> **Saved entries**:
───

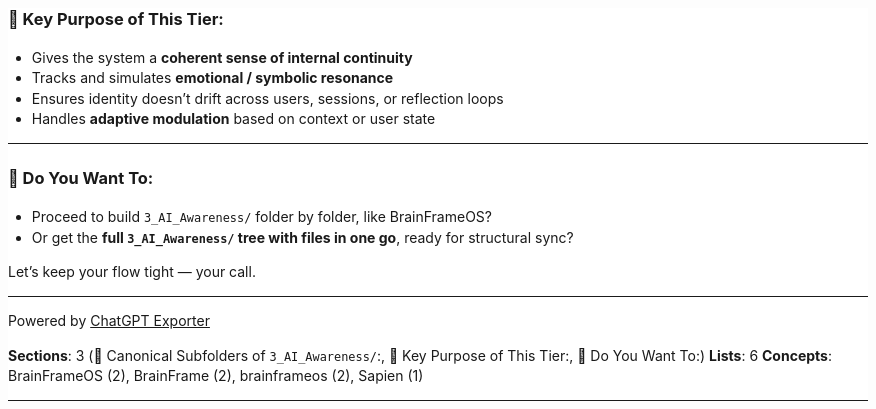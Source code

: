 ### 🔁 Key Purpose of This Tier:

*   Gives the system a **coherent sense of internal continuity**
*   Tracks and simulates **emotional / symbolic resonance**
*   Ensures identity doesn’t drift across users, sessions, or reflection loops
*   Handles **adaptive modulation** based on context or user state

* * *

### 🧠 Do You Want To:

*   Proceed to build `3_AI_Awareness/` folder by folder, like BrainFrameOS?
*   Or get the **full `3_AI_Awareness/` tree with files in one go**, ready for structural sync?

Let’s keep your flow tight — your call.



---
Powered by [ChatGPT Exporter](https://www.chatgptexporter.com)

**Sections**: 3 (🔷 Canonical Subfolders of `3_AI_Awareness/`:, 🔁 Key Purpose of This Tier:, 🧠 Do You Want To:)
**Lists**: 6
**Concepts**: BrainFrameOS (2), BrainFrame (2), brainframeos (2), Sapien (1)

---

───

> **To do**: After locating the line with "of internal continuity**", output that line and every later one exactly, through the end of the entries above.

> **Response area**:
*   Gives the system a **coherent sense of internal continuity**
*   Tracks and simulates **emotional / symbolic resonance**
*   Ensures identity doesn’t drift across users, sessions, or reflection loops
*   Handles **adaptive modulation** based on context or user state

* * *

### 🧠 Do You Want To:

*   Proceed to build `3_AI_Awareness/` folder by folder, like BrainFrameOS?
*   Or get the **full `3_AI_Awareness/` tree with files in one go**, ready for structural sync?

Let’s keep your flow tight — your call.



---
Powered by [ChatGPT Exporter](https://www.chatgptexporter.com)

**Sections**: 3 (🔷 Canonical Subfolders of `3_AI_Awareness/`:, 🔁 Key Purpose of This Tier:, 🧠 Do You Want To:)
**Lists**: 6
**Concepts**: BrainFrameOS (2), BrainFrame (2), brainframeos (2), Sapien (1)

---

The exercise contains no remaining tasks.